Abstract

ABSTRACT On May 18th 2021 more than 8000 people irregularly crossed the EU external border between Morocco and Ceuta. Morocco was accused of not acting diligently enough to prevent this unprecedented influx. Interestingly, this occurred in a geopolitical context of rising tensions within Spanish-Moroccan diplomatic relations-triggered by Trump administration’s recognition of Moroccan sovereignty over the Spanish former colony of Western Sahara in 2020. Things reached a peak of complexity when Brahim Ghali, the secretary-general of the Saharawi Polisario Front, travelled to Spain in order to receive treatment for COVID-19 in April 2021. In this light, this contribution argues that, what happened in Ceuta in May 2021 constitutes a handbook example how to manufacture a border/migration “crisis” for foreign policy purposes. The text interrogates the limits and costs of increasing foreign reliance vis-à-vis EU migration and border management policies.

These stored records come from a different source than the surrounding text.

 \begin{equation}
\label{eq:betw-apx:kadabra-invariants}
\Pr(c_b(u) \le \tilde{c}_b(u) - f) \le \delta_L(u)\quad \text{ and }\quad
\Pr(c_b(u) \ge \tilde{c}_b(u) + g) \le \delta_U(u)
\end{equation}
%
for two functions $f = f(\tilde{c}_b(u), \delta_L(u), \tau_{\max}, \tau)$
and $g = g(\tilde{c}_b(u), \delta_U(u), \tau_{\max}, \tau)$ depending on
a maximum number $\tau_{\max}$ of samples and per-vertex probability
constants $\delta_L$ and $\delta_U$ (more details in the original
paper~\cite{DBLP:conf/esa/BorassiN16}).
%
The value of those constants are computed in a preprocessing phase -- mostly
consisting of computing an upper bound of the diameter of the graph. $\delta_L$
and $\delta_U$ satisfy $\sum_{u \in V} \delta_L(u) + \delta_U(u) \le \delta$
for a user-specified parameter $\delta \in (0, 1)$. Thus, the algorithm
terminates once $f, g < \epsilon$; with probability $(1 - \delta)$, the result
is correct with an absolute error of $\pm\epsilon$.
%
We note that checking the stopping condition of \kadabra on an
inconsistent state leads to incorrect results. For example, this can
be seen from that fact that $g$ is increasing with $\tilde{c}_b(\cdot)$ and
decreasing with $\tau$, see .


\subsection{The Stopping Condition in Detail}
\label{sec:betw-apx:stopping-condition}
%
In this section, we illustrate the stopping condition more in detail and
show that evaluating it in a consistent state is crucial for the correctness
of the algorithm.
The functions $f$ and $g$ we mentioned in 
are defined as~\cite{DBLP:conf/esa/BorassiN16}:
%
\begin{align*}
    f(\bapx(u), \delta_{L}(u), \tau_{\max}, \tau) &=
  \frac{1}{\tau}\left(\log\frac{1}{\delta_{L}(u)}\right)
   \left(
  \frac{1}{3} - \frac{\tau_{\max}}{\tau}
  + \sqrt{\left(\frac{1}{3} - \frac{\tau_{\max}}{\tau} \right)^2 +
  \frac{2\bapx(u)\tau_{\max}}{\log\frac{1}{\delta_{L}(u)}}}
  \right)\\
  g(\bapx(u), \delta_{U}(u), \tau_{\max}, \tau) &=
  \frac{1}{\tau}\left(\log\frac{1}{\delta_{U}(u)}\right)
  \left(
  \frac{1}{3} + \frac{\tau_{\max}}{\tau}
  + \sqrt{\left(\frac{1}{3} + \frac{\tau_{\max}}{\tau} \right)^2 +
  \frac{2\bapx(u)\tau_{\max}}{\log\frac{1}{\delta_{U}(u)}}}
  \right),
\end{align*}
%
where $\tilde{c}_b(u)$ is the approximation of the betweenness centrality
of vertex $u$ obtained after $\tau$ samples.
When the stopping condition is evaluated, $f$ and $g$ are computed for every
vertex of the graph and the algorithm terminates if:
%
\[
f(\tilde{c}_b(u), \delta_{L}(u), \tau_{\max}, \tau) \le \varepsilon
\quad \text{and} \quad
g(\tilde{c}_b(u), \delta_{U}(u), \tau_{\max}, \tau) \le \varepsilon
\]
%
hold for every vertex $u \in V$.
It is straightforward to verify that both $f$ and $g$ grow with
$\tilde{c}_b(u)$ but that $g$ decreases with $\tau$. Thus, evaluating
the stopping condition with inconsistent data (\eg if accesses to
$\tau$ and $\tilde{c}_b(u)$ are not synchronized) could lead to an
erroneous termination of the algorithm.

And in so doing, it points at two mutually reinforcing consequences of outsourcing strategies, here referred to as the “externalities of externalization”. On the one hand, the growing diplomatic leverage at the disposal of neighboring gatekeeper-countries like Morocco or Turkey; and, on the other hand, the EU-wide electoral growth of far-right, anti-immigration political discourses advocating for even more strictly securitized border practices.